[Items from a dataset]
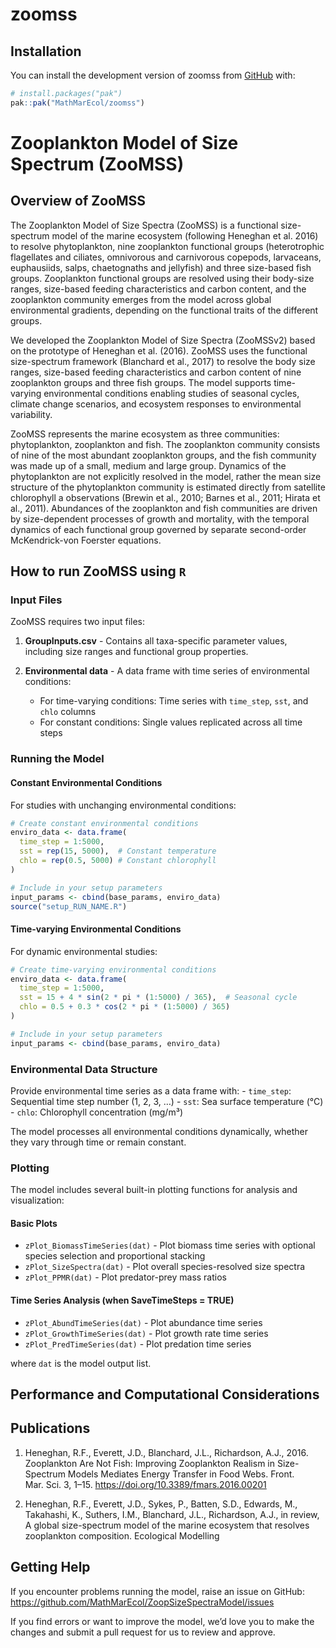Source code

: 
<!-- README.md is generated from README.Rmd. Please edit that file -->

# zoomss

<!-- badges: start -->

<!-- badges: end -->

## Installation

You can install the development version of zoomss from
[GitHub](https://github.com/) with:

``` r
# install.packages("pak")
pak::pak("MathMarEcol/zoomss")
```

# Zooplankton Model of Size Spectrum (ZooMSS)

## Overview of ZooMSS

The Zooplankton Model of Size Spectra (ZooMSS) is a functional
size-spectrum model of the marine ecosystem (following Heneghan et
al. 2016) to resolve phytoplankton, nine zooplankton functional groups
(heterotrophic flagellates and ciliates, omnivorous and carnivorous
copepods, larvaceans, euphausiids, salps, chaetognaths and jellyfish)
and three size-based fish groups. Zooplankton functional groups are
resolved using their body-size ranges, size-based feeding
characteristics and carbon content, and the zooplankton community
emerges from the model across global environmental gradients, depending
on the functional traits of the different groups.

We developed the Zooplankton Model of Size Spectra (ZooMSSv2) based on
the prototype of Heneghan et al. (2016). ZooMSS uses the functional
size-spectrum framework (Blanchard et al., 2017) to resolve the body
size ranges, size-based feeding characteristics and carbon content of
nine zooplankton groups and three fish groups. The model supports
time-varying environmental conditions enabling studies of seasonal
cycles, climate change scenarios, and ecosystem responses to
environmental variability.

ZooMSS represents the marine ecosystem as three communities:
phytoplankton, zooplankton and fish. The zooplankton community consists
of nine of the most abundant zooplankton groups, and the fish community
was made up of a small, medium and large group. Dynamics of the
phytoplankton are not explicitly resolved in the model, rather the mean
size structure of the phytoplankton community is estimated directly from
satellite chlorophyll a observations (Brewin et al., 2010; Barnes et
al., 2011; Hirata et al., 2011). Abundances of the zooplankton and fish
communities are driven by size-dependent processes of growth and
mortality, with the temporal dynamics of each functional group governed
by separate second-order McKendrick-von Foerster equations.

## How to run ZooMSS using `R`

### Input Files

ZooMSS requires two input files:

1.  **GroupInputs.csv** - Contains all taxa-specific parameter values,
    including size ranges and functional group properties.

2.  **Environmental data** - A data frame with time series of
    environmental conditions:

    - For time-varying conditions: Time series with `time_step`, `sst`,
      and `chlo` columns
    - For constant conditions: Single values replicated across all time
      steps

### Running the Model

#### Constant Environmental Conditions

For studies with unchanging environmental conditions:

``` r
# Create constant environmental conditions
enviro_data <- data.frame(
  time_step = 1:5000,
  sst = rep(15, 5000),  # Constant temperature
  chlo = rep(0.5, 5000) # Constant chlorophyll
)

# Include in your setup parameters
input_params <- cbind(base_params, enviro_data)
source("setup_RUN_NAME.R")
```

#### Time-varying Environmental Conditions

For dynamic environmental studies:

``` r
# Create time-varying environmental conditions
enviro_data <- data.frame(
  time_step = 1:5000,
  sst = 15 + 4 * sin(2 * pi * (1:5000) / 365),  # Seasonal cycle
  chlo = 0.5 + 0.3 * cos(2 * pi * (1:5000) / 365)
)

# Include in your setup parameters
input_params <- cbind(base_params, enviro_data)
```

### Environmental Data Structure

Provide environmental time series as a data frame with: - `time_step`:
Sequential time step number (1, 2, 3, …) - `sst`: Sea surface
temperature (°C) - `chlo`: Chlorophyll concentration (mg/m³)

The model processes all environmental conditions dynamically, whether
they vary through time or remain constant.

### Plotting

The model includes several built-in plotting functions for analysis and
visualization:

#### Basic Plots

- `zPlot_BiomassTimeSeries(dat)` - Plot biomass time series with
  optional species selection and proportional stacking
- `zPlot_SizeSpectra(dat)` - Plot overall species-resolved size
  spectra  
- `zPlot_PPMR(dat)` - Plot predator-prey mass ratios

#### Time Series Analysis (when SaveTimeSteps = TRUE)

- `zPlot_AbundTimeSeries(dat)` - Plot abundance time series
- `zPlot_GrowthTimeSeries(dat)` - Plot growth rate time series
- `zPlot_PredTimeSeries(dat)` - Plot predation time series

where `dat` is the model output list.

## Performance and Computational Considerations

## Publications

1.  Heneghan, R.F., Everett, J.D., Blanchard, J.L., Richardson,
    A.J., 2016. Zooplankton Are Not Fish: Improving Zooplankton Realism
    in Size-Spectrum Models Mediates Energy Transfer in Food Webs.
    Front. Mar. Sci. 3, 1–15. <https://doi.org/10.3389/fmars.2016.00201>

2.  Heneghan, R.F., Everett, J.D., Sykes, P., Batten, S.D., Edwards, M.,
    Takahashi, K., Suthers, I.M., Blanchard, J.L., Richardson, A.J., in
    review, A global size-spectrum model of the marine ecosystem that
    resolves zooplankton composition. Ecological Modelling

## Getting Help

If you encounter problems running the model, raise an issue on GitHub:
<https://github.com/MathMarEcol/ZoopSizeSpectraModel/issues>

If you find errors or want to improve the model, we’d love you to make
the changes and submit a pull request for us to review and approve.
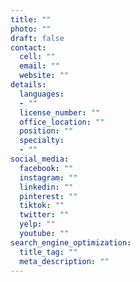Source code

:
 ```yaml
---
title: ""
photo: ""
draft: false
contact:
  cell: ""
  email: ""
  website: ""
details:
  languages:
  - ""
  license_number: ""
  office_location: ""
  position: ""
  specialty:
  - ""
social_media:
  facebook: ""
  instagram: ""
  linkedin: ""
  pinterest: ""
  tiktok: ""
  twitter: ""
  yelp: ""
  youtube: ""
search_engine_optimization:
  title_tag: ""
  meta_description: ""
---
```

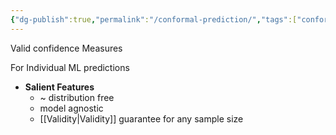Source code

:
 ```yaml
---
{"dg-publish":true,"permalink":"/conformal-prediction/","tags":["conformal-prediction"]}
---
```




Valid confidence Measures

For Individual ML predictions

- **Salient Features**
	- ~ distribution free
	- model agnostic
	- [[Validity\|Validity]] guarantee for any sample size

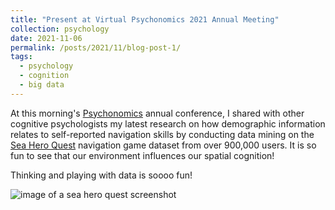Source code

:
 ```yaml
---
title: "Present at Virtual Psychonomics 2021 Annual Meeting"
collection: psychology
date: 2021-11-06
permalink: /posts/2021/11/blog-post-1/
tags:
  - psychology
  - cognition
  - big data
---
```


At this morning's [Psychonomics](https://www.psychonomic.org/general/custom.asp?page=2021annualmeeting) annual conference, I shared with other cognitive psychologists my latest research on how demographic information relates to self-reported navigation skills by conducting data mining on the [Sea Hero Quest](https://www.alzheimersresearchuk.org/research/for-researchers/resources-and-information/sea-hero-quest/) navigation game dataset from over 900,000 users. It is so fun to see that our environment influences our spatial cognition!

Thinking and playing with data is soooo fun!

![image of a sea hero quest screenshot](https://raw.githubusercontent.com/LilianYou/LilianYou.github.io/master/images/shq3.png)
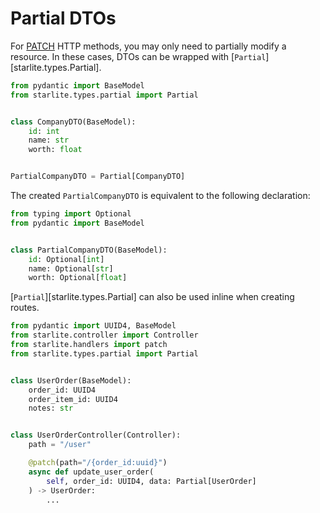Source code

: # Partial DTOs

For [PATCH](https://developer.mozilla.org/en-US/docs/Web/HTTP/Methods/PATCH) HTTP methods, you may only need to
partially modify a resource. In these cases, DTOs can be wrapped with [`Partial`][starlite.types.Partial].

```python
from pydantic import BaseModel
from starlite.types.partial import Partial


class CompanyDTO(BaseModel):
    id: int
    name: str
    worth: float


PartialCompanyDTO = Partial[CompanyDTO]
```

The created `PartialCompanyDTO` is equivalent to the following declaration:

```python
from typing import Optional
from pydantic import BaseModel


class PartialCompanyDTO(BaseModel):
    id: Optional[int]
    name: Optional[str]
    worth: Optional[float]
```

[`Partial`][starlite.types.Partial] can also be used inline when creating routes.

```python
from pydantic import UUID4, BaseModel
from starlite.controller import Controller
from starlite.handlers import patch
from starlite.types.partial import Partial


class UserOrder(BaseModel):
    order_id: UUID4
    order_item_id: UUID4
    notes: str


class UserOrderController(Controller):
    path = "/user"

    @patch(path="/{order_id:uuid}")
    async def update_user_order(
        self, order_id: UUID4, data: Partial[UserOrder]
    ) -> UserOrder:
        ...
```
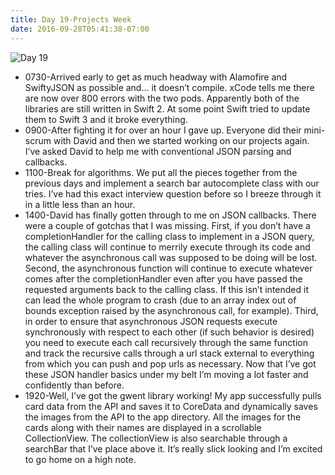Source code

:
 ```yaml
---
title: Day 19-Projects Week
date: 2016-09-28T05:41:38-07:00
---
```

![Day 19](/img/blog/day19.jpg)

* 0730-Arrived early to get as much headway with Alamofire and SwiftyJSON as possible and… it doesn’t compile.  xCode tells me there are now over 800 errors with the two pods.  Apparently both of the libraries are still written in Swift 2.  At some point Swift tried to update them to Swift 3 and it broke everything.
* 0900-After fighting it for over an hour I gave up.  Everyone did their mini-scrum with David and then we started working on our projects again.  I’ve asked David to help me with conventional JSON parsing and callbacks. 
* 1100-Break for algorithms.  We put all the pieces together from the previous days and implement a search bar autocomplete class with our tries.  I’ve had this exact interview question before so I breeze through it in a little less than an hour.
* 1400-David has finally gotten through to me on JSON callbacks.  There were a couple of gotchas that I was missing.  First, if you don’t have a completionHandler for the calling class to implement in a JSON query, the calling class will continue to merrily execute through its code and whatever the asynchronous call was supposed to be doing will be lost.  Second, the asynchronous function will continue to execute whatever comes after the completionHandler  even after you have passed the requested arguments back to the calling class.  If this isn’t intended it can lead the whole program to crash (due to an array index out of bounds exception raised by the asynchronous call, for example). Third, in order to ensure that asynchronous JSON requests execute synchronously with respect to each other (if such behavior is desired) you need to execute each call recursively through the same function and track the recursive calls through a url stack external to everything from which you can push and pop urls as necessary.  Now that I’ve got these JSON handler basics under my belt I’m moving a lot faster and confidently than before.
* 1920-Well, I’ve got the gwent library working!  My app successfully pulls card data from the API and saves it to CoreData and dynamically saves the images from the API to the app directory. All the images for the cards along with their names are displayed in a scrollable CollectionView. The collectionView is also searchable through a searchBar that I’ve place above it.  It’s really slick looking and I’m excited to go home on a high note.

### Work to be completed
Stop after the line containing "emerges from the": copy the records exactly from the first line up to there, leaving pictures out.

### Answer section
Source code

: 
<!-- README.md is generated from README.Rmd. Please edit that file -->

# zoomss

<!-- badges: start -->

<!-- badges: end -->

## Installation

You can install the development version of zoomss from
[GitHub](https://github.com/) with:

``` r
# install.packages("pak")
pak::pak("MathMarEcol/zoomss")
```

# Zooplankton Model of Size Spectrum (ZooMSS)

## Overview of ZooMSS

The Zooplankton Model of Size Spectra (ZooMSS) is a functional
size-spectrum model of the marine ecosystem (following Heneghan et
al. 2016) to resolve phytoplankton, nine zooplankton functional groups
(heterotrophic flagellates and ciliates, omnivorous and carnivorous
copepods, larvaceans, euphausiids, salps, chaetognaths and jellyfish)
and three size-based fish groups. Zooplankton functional groups are
resolved using their body-size ranges, size-based feeding
characteristics and carbon content, and the zooplankton community
emerges from the model across global environmental gradients, depending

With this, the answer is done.